Segment Start: INPUT RECORDS

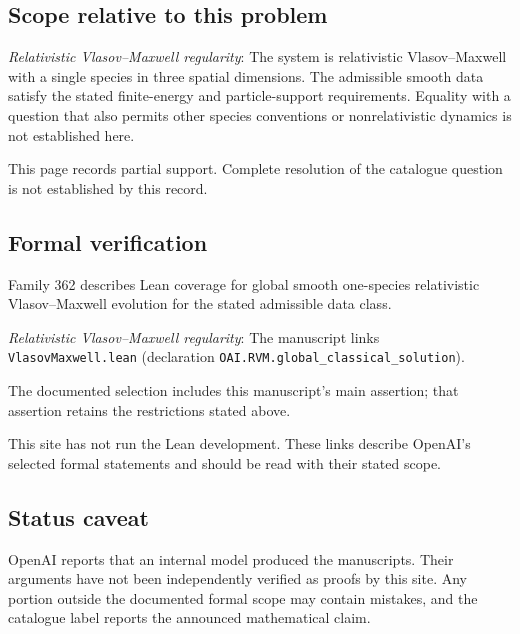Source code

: \documentclass[11pt]{article}
\begin{document}
\subsection{Scope relative to this problem}
\textit{Relativistic Vlasov--Maxwell regularity}: The system is relativistic Vlasov--Maxwell with a single species in three spatial dimensions. The admissible smooth data satisfy the stated finite-energy and particle-support requirements. Equality with a question that also permits other species conventions or nonrelativistic dynamics is not established here.

This page records partial support. Complete resolution of the catalogue question is not established by this record.

\subsection{Formal verification}
Family 362 describes Lean coverage for global smooth one-species relativistic Vlasov--Maxwell evolution for the stated admissible data class.

\textit{Relativistic Vlasov--Maxwell regularity}: The manuscript links \texttt{VlasovMaxwell.lean} (declaration \texttt{OAI.RVM.global\_classical\_solution}).

The documented selection includes this manuscript’s main assertion; that assertion retains the restrictions stated above.

This site has not run the Lean development. These links describe OpenAI’s selected formal statements and should be read with their stated scope.

\subsection{Status caveat}
OpenAI reports that an internal model produced the manuscripts. Their arguments have not been independently verified as proofs by this site. Any portion outside the documented formal scope may contain mistakes, and the catalogue label reports the announced mathematical claim.
\end{document}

Segment End: INPUT RECORDS

INSTRUCTIONS TO FOLLOW
From the entries above, extract only the lines running from the one containing "The manuscript links" through the one containing "The documented selection", inclusive.

REPLY TO THE EXERCISE
\textit{Relativistic Vlasov--Maxwell regularity}: The manuscript links \texttt{VlasovMaxwell.lean} (declaration \texttt{OAI.RVM.global\_classical\_solution}).

The documented selection includes this manuscript’s main assertion; that assertion retains the restrictions stated above.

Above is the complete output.